As William Kilpatrick says in an essay for Crisis Magazine:
The most ironic thing about this new venture into the primitive is that some of the prime movers are the leaders of the Catholic Church. Take the upcoming Amazon Synod. The working document for the Synod does makes some valid observations about the biological and climatological importance of the Amazonian region and about the exploitation of the Amazonian people. But when it comes to describing the peoples, the “Voice of the Amazon” sounds suspiciously like the voice of Rousseau—or better, the voice of Rousseau harmonized with the voice of Pierre Teilhard de Chardin, and elevated to the cosmic level. Thus:
- A fundamental aspect of the root of human sin is to detach oneself from nature… (99)

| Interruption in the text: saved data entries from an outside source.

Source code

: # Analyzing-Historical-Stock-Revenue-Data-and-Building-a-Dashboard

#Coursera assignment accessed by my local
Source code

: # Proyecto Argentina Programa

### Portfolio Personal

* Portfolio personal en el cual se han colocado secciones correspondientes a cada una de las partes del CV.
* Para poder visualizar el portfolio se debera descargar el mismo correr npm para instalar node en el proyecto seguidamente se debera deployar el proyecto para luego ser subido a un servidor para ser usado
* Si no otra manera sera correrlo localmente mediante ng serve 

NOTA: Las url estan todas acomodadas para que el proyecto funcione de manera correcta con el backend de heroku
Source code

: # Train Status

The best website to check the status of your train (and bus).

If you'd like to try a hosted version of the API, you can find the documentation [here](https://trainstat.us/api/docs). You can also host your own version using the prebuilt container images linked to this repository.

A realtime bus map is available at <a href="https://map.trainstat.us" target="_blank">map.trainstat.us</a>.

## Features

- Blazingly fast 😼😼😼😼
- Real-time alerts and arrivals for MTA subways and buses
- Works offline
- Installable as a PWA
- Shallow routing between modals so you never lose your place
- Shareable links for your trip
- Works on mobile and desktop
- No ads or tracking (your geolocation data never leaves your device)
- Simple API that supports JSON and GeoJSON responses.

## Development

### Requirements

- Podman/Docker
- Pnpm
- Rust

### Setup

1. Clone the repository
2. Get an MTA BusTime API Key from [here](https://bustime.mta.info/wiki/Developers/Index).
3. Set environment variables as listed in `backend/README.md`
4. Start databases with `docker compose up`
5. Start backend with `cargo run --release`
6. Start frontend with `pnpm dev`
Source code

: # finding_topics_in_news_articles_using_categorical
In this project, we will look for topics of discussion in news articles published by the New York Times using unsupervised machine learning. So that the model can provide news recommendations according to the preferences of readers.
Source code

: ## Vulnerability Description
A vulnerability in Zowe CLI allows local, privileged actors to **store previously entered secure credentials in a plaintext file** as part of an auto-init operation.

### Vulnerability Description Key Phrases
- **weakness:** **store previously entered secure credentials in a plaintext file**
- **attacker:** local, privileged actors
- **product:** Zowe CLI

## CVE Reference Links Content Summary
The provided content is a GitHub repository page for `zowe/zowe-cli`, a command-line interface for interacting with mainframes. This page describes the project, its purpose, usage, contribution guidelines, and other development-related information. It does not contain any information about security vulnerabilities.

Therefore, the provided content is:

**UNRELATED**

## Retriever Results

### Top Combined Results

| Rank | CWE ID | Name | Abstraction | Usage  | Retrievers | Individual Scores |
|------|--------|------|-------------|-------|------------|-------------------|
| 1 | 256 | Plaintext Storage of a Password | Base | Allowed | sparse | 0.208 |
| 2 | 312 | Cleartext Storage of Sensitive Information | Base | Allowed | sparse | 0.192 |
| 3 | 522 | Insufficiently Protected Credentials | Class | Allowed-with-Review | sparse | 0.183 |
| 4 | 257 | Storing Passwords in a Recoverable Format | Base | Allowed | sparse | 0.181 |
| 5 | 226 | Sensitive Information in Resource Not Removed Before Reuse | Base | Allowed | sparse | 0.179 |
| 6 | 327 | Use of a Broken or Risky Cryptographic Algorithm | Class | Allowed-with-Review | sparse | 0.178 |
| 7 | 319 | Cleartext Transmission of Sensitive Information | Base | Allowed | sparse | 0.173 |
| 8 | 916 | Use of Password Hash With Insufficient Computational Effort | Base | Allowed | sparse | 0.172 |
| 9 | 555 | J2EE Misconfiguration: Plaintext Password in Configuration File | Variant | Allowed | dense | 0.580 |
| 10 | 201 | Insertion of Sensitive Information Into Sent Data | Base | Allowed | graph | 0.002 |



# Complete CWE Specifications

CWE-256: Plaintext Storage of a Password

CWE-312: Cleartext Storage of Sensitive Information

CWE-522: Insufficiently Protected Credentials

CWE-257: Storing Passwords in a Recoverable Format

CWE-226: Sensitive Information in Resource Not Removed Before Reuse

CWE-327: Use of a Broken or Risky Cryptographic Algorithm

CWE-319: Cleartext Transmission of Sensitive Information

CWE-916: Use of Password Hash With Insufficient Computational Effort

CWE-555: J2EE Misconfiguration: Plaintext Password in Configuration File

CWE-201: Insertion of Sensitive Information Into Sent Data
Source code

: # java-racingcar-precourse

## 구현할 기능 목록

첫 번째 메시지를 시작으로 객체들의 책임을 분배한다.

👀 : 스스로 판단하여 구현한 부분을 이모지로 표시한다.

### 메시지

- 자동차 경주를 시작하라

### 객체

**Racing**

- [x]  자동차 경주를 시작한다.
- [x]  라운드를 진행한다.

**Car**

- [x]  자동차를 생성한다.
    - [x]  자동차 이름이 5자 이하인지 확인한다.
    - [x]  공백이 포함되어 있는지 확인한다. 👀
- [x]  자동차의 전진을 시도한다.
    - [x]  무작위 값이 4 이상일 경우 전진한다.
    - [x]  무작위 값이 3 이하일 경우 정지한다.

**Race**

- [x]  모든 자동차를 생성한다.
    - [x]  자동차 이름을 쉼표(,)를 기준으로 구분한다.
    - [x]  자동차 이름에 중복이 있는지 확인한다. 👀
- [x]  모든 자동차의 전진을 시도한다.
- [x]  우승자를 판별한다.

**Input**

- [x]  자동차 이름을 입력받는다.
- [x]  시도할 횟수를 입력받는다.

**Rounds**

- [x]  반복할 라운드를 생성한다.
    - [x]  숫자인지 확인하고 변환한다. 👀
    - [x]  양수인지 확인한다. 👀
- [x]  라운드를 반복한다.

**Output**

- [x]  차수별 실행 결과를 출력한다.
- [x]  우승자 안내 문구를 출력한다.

- A cosmic dimension of experience (cosmovivencia) palpitates within the families. (75)
- It is necessary to grasp what the Spirit of the Lord has taught these people throughout the centuries: faith in the God Father-Mother Creator; communion and harmony with the earth; solidarity with one’s companions … the living relationship with nature and “Mother Earth.” (121)
It’s a sort of 21st Century New Agey re-imagining of Rosseau’s “Noble Savage” construct. Dwelling overlong on that romantic notion of indigenous peoples tempts one to see them as the teachers, the guardians of profound divine truths that Western civilization desperately needs to learn. The idea that Catholicism is the legitimate guardian of the divine truths which lead people to eternal salvation has to take a bit of a back seat…at the very least it should zip its lip and listen attentively to “the ancient wisdom of the ancestors.”
Another problem the synod will address is that of the priest shortage in Amazonia. The most practical solution, according to many associated with synod preparation, is to ordain indigenous married elders, presumably using some sort of “fast track” seminary process. Because these potential priests have wives (who themselves, one must allow, equally well-versed in the wisdom of their culture), these wives could be given some sort of official role in parish life as well…perhaps even as a sort of deaconess or something.
Something for everyone in the Instrumentum Laboris, to be sure!
Here at CCM, we’ll be watching developments closely. I expect we’ll even have a dedicated section on our home page where our vast readership (all three dozen of you!) can easily keep abreast of each amazin’ twist and turn on the road to the Amazon Synod.